**TASK DIRECTIONS**.
From the entries, copy every line that carries the string "DoxyCompactItemize".

-------- DATASET EXTRACT --------

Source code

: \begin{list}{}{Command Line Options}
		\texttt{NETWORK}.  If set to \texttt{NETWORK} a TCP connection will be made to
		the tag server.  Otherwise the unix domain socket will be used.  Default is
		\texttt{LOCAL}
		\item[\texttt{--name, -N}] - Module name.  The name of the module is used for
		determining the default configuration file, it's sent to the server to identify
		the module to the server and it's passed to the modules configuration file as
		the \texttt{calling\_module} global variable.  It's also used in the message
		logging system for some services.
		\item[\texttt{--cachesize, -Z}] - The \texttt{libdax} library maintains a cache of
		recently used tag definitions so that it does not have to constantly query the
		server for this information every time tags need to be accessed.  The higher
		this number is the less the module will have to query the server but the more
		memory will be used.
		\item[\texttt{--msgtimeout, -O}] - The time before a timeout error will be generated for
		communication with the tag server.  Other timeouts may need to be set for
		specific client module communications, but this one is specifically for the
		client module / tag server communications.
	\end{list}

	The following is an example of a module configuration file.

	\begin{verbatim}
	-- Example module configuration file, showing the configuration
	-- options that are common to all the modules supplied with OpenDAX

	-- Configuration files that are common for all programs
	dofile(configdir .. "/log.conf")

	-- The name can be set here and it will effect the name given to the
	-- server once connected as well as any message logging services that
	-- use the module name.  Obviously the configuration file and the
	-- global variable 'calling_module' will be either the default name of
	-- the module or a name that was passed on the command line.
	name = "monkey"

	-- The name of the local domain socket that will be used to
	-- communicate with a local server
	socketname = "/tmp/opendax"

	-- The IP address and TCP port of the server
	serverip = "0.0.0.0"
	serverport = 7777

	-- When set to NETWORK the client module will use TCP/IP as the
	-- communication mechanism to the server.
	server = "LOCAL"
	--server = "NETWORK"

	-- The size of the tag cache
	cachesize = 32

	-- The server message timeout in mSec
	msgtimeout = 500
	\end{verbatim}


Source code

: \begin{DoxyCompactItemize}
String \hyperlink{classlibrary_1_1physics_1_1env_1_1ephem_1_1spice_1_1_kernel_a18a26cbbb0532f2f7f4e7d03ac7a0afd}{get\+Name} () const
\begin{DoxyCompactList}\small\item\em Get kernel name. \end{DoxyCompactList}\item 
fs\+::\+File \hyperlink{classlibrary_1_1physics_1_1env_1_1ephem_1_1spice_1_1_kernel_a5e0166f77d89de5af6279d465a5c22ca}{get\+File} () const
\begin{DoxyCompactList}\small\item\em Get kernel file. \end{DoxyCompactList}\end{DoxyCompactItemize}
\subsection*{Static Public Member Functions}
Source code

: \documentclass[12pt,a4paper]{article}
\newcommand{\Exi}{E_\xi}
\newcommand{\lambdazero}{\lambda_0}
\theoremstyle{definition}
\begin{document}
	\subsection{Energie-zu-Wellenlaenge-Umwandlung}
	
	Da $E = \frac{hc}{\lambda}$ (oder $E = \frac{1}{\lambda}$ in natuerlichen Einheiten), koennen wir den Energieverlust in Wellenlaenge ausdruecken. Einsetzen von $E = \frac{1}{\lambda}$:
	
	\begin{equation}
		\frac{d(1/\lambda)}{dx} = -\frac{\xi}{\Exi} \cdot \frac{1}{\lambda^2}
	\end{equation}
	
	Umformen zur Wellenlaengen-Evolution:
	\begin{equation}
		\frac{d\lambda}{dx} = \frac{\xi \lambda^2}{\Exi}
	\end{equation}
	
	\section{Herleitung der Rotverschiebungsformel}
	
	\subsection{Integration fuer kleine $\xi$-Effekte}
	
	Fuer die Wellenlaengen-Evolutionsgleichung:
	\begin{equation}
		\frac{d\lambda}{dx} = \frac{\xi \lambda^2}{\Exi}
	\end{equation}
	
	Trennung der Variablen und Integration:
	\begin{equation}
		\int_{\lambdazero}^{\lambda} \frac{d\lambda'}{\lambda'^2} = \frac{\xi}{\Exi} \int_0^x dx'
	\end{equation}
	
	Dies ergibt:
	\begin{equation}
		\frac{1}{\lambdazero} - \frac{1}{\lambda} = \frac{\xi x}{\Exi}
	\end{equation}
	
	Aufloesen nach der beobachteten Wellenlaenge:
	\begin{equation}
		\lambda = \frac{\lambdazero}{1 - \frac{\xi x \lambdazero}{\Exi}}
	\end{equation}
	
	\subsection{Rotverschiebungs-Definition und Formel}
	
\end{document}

--------

**YOUR RESPONSE**.
: \begin{DoxyCompactItemize}
\begin{DoxyCompactList}\small\item\em Get kernel file. \end{DoxyCompactList}\end{DoxyCompactItemize}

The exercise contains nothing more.